== DATA SECTION ==

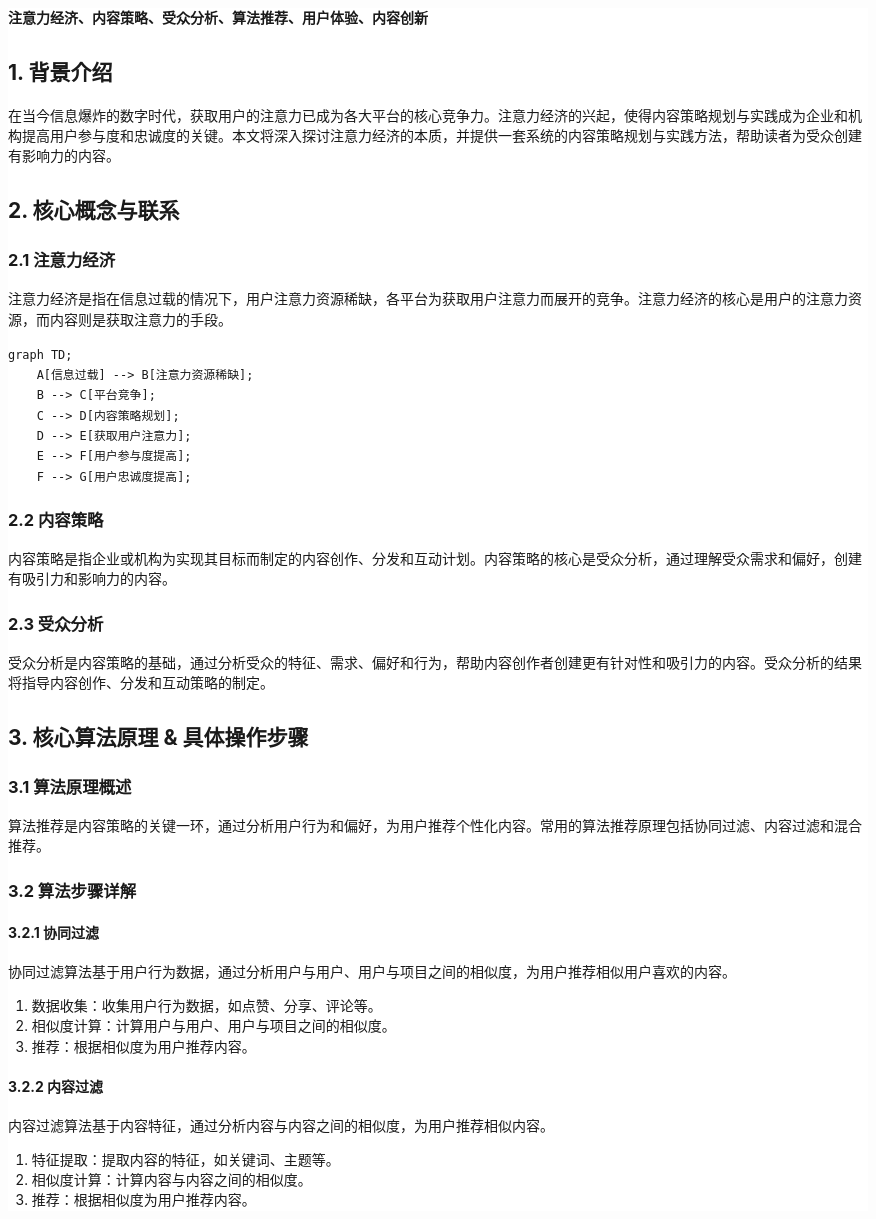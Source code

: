                  

**注意力经济、内容策略、受众分析、算法推荐、用户体验、内容创新**

## 1. 背景介绍

在当今信息爆炸的数字时代，获取用户的注意力已成为各大平台的核心竞争力。注意力经济的兴起，使得内容策略规划与实践成为企业和机构提高用户参与度和忠诚度的关键。本文将深入探讨注意力经济的本质，并提供一套系统的内容策略规划与实践方法，帮助读者为受众创建有影响力的内容。

## 2. 核心概念与联系

### 2.1 注意力经济

注意力经济是指在信息过载的情况下，用户注意力资源稀缺，各平台为获取用户注意力而展开的竞争。注意力经济的核心是用户的注意力资源，而内容则是获取注意力的手段。

```mermaid
graph TD;
    A[信息过载] --> B[注意力资源稀缺];
    B --> C[平台竞争];
    C --> D[内容策略规划];
    D --> E[获取用户注意力];
    E --> F[用户参与度提高];
    F --> G[用户忠诚度提高];
```

### 2.2 内容策略

内容策略是指企业或机构为实现其目标而制定的内容创作、分发和互动计划。内容策略的核心是受众分析，通过理解受众需求和偏好，创建有吸引力和影响力的内容。

### 2.3 受众分析

受众分析是内容策略的基础，通过分析受众的特征、需求、偏好和行为，帮助内容创作者创建更有针对性和吸引力的内容。受众分析的结果将指导内容创作、分发和互动策略的制定。

## 3. 核心算法原理 & 具体操作步骤

### 3.1 算法原理概述

算法推荐是内容策略的关键一环，通过分析用户行为和偏好，为用户推荐个性化内容。常用的算法推荐原理包括协同过滤、内容过滤和混合推荐。

### 3.2 算法步骤详解

#### 3.2.1 协同过滤

协同过滤算法基于用户行为数据，通过分析用户与用户、用户与项目之间的相似度，为用户推荐相似用户喜欢的内容。

1. 数据收集：收集用户行为数据，如点赞、分享、评论等。
2. 相似度计算：计算用户与用户、用户与项目之间的相似度。
3. 推荐：根据相似度为用户推荐内容。

#### 3.2.2 内容过滤

内容过滤算法基于内容特征，通过分析内容与内容之间的相似度，为用户推荐相似内容。

1. 特征提取：提取内容的特征，如关键词、主题等。
2. 相似度计算：计算内容与内容之间的相似度。
3. 推荐：根据相似度为用户推荐内容。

===

TASK INSTRUCTIONS: Would you please repeat the lines from the one with "算法推荐是内容策略的关键一环" through the last line of the listing above, exactly and with nothing else?

REPLY:
算法推荐是内容策略的关键一环，通过分析用户行为和偏好，为用户推荐个性化内容。常用的算法推荐原理包括协同过滤、内容过滤和混合推荐。

### 3.2 算法步骤详解

#### 3.2.1 协同过滤

协同过滤算法基于用户行为数据，通过分析用户与用户、用户与项目之间的相似度，为用户推荐相似用户喜欢的内容。

1. 数据收集：收集用户行为数据，如点赞、分享、评论等。
2. 相似度计算：计算用户与用户、用户与项目之间的相似度。
3. 推荐：根据相似度为用户推荐内容。

#### 3.2.2 内容过滤

内容过滤算法基于内容特征，通过分析内容与内容之间的相似度，为用户推荐相似内容。

1. 特征提取：提取内容的特征，如关键词、主题等。
2. 相似度计算：计算内容与内容之间的相似度。
3. 推荐：根据相似度为用户推荐内容。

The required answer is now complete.